The share of Open Access Journals (OAJ) and Open Access Articles (OAA) charging Article Processing Charges (APC). Data from the Austrian Science Fund (FWF) 2013 to 2015
Problem: There is an ongoing debate on the share of OAJ and OAA charging APC from authors. It has been shown that 67% of OAJ listed in the Directory of Open Access Journals (DOAJ) work without APC ([Suber 2015] (https://plus.google.com/+PeterSuber/posts/Cqv4oq3LuFr)) and costs get subsidised by other resources. But it is still unclear what the actual share of OAA in OAJ with and without APC is ([Crotty 2015] (http://scholarlykitchen.sspnet.org/2015/08/26/do-most-oa-journals-not-charge-an-apc-sort-of-it-depends/)).
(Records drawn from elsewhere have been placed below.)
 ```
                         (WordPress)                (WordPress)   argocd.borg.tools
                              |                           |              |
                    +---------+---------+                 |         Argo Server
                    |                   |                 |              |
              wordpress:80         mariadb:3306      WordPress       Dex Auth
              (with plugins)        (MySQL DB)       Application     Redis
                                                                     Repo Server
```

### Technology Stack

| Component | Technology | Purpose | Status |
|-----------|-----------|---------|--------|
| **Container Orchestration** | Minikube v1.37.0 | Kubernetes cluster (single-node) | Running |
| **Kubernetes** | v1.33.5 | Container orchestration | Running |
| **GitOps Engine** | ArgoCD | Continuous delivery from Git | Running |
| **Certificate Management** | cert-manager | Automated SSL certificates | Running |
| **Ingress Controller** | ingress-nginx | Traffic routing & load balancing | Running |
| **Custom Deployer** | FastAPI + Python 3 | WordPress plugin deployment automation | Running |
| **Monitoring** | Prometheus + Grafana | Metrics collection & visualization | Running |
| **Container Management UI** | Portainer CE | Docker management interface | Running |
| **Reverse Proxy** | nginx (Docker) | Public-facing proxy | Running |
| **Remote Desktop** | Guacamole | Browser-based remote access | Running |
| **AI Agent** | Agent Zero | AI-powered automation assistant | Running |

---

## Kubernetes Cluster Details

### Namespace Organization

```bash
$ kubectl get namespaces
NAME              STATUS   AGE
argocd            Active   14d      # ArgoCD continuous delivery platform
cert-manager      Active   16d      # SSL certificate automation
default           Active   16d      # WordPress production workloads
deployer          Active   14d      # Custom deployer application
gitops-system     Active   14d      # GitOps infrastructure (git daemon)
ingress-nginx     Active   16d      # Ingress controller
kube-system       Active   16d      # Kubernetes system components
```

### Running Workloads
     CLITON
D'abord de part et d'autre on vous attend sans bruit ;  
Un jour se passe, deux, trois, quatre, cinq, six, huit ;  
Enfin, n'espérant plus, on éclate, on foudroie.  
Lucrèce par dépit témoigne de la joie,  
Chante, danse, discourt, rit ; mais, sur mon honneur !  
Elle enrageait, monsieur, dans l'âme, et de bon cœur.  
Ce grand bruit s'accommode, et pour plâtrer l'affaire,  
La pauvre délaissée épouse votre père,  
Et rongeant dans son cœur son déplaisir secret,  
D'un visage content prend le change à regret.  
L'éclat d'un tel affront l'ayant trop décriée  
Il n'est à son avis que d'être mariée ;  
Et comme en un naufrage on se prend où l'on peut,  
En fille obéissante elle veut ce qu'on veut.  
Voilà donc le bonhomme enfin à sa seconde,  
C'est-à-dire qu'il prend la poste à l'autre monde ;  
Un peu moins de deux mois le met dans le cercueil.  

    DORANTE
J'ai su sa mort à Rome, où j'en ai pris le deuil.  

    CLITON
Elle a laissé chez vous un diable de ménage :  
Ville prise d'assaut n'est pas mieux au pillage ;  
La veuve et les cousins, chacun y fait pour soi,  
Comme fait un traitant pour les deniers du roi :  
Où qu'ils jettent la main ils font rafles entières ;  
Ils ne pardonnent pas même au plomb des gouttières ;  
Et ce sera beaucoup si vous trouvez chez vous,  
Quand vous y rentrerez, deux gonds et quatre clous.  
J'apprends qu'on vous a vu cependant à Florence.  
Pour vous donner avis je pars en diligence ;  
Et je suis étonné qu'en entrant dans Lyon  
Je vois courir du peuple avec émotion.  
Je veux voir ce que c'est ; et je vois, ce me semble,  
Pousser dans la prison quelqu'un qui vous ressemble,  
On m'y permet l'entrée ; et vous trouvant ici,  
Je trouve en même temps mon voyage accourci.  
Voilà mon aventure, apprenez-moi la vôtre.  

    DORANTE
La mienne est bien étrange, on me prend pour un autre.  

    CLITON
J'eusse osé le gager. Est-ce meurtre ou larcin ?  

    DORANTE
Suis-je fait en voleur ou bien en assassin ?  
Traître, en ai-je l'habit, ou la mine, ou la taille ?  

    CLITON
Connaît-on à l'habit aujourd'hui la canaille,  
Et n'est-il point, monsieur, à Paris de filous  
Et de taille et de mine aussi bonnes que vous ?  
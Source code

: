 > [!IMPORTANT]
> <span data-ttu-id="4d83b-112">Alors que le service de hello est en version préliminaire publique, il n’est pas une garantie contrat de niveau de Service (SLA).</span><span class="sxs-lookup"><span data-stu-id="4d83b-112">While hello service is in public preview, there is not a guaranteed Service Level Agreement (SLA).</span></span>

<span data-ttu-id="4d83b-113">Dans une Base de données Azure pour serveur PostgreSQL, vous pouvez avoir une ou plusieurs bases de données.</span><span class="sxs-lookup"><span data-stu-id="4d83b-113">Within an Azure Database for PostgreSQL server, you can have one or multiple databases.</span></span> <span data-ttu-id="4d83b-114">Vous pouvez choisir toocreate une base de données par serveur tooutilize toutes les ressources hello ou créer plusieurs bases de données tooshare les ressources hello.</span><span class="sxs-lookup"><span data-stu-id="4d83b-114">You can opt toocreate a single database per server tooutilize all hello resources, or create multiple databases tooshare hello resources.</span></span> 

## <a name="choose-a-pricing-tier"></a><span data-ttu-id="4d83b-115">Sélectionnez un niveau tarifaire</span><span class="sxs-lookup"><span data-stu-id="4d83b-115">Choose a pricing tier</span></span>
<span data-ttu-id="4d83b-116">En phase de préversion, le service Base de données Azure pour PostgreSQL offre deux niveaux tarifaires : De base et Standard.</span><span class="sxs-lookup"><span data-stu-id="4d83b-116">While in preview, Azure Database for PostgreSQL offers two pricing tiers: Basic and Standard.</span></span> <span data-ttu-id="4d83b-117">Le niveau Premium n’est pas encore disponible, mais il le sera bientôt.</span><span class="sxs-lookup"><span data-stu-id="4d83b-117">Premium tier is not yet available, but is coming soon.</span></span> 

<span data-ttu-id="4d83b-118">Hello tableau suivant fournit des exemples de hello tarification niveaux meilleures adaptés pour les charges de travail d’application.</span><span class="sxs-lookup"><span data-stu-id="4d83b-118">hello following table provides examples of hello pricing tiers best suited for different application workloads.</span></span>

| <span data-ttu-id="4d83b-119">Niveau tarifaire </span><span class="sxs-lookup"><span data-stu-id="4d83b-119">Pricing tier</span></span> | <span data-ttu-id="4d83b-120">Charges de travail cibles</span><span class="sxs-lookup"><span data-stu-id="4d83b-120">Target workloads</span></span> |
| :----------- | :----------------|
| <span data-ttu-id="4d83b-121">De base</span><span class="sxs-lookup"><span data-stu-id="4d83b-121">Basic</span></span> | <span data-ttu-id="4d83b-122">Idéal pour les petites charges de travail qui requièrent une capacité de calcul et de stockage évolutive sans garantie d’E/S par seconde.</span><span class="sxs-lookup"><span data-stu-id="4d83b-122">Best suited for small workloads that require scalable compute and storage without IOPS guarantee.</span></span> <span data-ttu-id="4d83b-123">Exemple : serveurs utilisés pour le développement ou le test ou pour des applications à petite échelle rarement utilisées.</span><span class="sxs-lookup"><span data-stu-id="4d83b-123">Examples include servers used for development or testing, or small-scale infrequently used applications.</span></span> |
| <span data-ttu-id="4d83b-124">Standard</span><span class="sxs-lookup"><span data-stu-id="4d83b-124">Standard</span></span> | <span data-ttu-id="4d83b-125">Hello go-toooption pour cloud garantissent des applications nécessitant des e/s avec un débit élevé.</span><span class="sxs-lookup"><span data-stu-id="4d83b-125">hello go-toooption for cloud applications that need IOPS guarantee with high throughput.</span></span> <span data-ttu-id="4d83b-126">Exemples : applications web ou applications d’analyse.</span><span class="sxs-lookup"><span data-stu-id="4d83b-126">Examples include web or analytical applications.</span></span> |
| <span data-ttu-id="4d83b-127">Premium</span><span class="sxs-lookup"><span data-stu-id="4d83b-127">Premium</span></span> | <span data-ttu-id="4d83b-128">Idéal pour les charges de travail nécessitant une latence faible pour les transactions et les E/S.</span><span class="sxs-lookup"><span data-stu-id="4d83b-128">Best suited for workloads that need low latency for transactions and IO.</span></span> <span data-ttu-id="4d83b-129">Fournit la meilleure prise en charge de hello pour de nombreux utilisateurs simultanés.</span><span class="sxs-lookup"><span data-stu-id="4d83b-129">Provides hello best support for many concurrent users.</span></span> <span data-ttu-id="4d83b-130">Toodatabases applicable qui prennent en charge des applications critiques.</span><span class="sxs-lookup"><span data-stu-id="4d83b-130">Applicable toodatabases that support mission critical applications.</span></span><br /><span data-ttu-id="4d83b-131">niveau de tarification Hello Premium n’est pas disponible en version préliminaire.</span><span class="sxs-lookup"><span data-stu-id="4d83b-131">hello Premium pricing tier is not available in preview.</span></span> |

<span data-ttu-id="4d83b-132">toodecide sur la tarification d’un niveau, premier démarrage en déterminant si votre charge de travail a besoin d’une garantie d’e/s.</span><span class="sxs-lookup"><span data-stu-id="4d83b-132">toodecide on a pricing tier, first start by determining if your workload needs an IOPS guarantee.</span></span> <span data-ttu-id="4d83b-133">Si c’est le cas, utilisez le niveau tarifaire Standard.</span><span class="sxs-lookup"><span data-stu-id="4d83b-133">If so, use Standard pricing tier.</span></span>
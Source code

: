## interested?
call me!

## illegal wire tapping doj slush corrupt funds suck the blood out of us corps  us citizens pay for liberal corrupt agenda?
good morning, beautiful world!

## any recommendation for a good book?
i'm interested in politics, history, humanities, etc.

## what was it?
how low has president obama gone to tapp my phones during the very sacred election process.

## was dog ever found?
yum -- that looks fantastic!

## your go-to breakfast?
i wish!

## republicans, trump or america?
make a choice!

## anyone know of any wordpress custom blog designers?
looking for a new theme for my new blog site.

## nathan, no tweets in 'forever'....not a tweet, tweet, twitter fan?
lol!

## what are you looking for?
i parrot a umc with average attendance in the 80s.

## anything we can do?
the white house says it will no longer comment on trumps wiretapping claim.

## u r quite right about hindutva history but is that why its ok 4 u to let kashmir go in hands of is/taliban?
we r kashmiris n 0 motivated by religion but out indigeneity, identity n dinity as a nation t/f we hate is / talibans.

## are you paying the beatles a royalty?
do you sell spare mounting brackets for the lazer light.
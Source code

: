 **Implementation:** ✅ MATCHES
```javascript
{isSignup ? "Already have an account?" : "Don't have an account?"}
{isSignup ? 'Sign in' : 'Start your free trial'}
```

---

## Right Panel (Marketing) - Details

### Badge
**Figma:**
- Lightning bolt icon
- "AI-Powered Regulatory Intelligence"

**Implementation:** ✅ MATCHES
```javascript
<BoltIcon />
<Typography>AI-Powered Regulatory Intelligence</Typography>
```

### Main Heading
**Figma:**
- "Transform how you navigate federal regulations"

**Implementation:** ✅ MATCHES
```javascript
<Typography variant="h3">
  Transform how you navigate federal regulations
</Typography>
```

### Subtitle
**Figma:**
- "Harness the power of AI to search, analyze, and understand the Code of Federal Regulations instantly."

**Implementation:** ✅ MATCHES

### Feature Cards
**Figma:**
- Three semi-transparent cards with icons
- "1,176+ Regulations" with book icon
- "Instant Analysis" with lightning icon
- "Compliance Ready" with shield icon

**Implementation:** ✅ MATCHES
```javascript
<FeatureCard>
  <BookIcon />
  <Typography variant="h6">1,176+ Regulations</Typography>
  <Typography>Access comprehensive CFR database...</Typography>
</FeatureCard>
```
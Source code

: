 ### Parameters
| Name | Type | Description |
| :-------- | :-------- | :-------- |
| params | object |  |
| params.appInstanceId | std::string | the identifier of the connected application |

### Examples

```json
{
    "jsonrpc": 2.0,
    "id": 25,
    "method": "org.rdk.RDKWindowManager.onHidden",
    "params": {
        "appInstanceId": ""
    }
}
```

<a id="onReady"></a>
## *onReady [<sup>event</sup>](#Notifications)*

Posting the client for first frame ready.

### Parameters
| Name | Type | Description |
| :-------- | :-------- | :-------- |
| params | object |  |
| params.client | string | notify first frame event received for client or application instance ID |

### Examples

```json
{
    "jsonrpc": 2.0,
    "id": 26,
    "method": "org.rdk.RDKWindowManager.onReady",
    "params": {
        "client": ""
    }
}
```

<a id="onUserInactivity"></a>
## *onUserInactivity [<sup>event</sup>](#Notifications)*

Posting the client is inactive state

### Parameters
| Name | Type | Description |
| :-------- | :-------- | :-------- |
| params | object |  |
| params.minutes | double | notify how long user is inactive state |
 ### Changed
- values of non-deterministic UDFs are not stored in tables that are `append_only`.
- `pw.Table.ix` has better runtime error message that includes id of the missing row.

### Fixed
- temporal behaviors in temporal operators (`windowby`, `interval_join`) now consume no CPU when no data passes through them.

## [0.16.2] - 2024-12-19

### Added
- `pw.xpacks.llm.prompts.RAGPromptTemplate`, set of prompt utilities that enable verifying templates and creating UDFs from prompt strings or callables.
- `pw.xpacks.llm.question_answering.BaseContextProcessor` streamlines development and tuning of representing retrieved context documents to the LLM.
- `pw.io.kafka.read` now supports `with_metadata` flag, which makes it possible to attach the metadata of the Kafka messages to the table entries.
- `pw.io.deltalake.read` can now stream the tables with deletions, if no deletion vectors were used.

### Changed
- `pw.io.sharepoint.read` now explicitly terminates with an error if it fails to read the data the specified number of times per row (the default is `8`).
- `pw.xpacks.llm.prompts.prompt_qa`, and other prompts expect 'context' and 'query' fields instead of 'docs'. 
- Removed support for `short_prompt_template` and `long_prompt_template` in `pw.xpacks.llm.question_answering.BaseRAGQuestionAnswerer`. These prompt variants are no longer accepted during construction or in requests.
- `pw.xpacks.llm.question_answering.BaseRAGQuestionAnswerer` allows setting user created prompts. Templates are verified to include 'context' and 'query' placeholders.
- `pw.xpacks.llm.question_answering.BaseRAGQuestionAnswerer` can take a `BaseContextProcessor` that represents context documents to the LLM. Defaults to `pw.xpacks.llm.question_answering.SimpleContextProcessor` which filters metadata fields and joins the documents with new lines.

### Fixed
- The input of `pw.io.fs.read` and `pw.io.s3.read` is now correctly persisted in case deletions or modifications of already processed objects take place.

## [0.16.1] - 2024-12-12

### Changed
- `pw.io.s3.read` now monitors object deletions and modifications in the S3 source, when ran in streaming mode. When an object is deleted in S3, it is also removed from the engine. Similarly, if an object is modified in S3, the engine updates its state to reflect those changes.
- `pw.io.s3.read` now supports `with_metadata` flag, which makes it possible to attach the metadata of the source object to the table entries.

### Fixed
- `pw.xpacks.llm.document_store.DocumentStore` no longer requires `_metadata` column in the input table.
Data: We analysed this question for OAA published via FWF funded projects from 1/2013 to 8/2015. The sample includes 730 pure OAA published in 224 OAJ (Hybrid OAA are excluded).
Results: 83.0% (186) of the OAJ charge APC, while 17.0% (38) of the OAJ don’t. On the article level, 93.6% (683) of the articles were published with and 6.4% (47) without APC. This is driven by the fact that 84.9% (620) of all articles are published in journals from just 15 publishers charging APC by default.
The average APC per article in 2014 was € 1.282 ([Rieck/Reckling 2015] (http://figshare.com/articles/Austrian_Science_Fund_FWF_Publication_Cost_Data_2014/1378610)).
Discussion: This result points to the assumption that the usage of OAJ with APC and the share of OAA with APC is worldwide much higher than expected so far.
Acknowledgements: Thanks for support to Martina Kunzmann, Sasa Meischke-Ilic, Ralph Reimann and Katharina Rieck.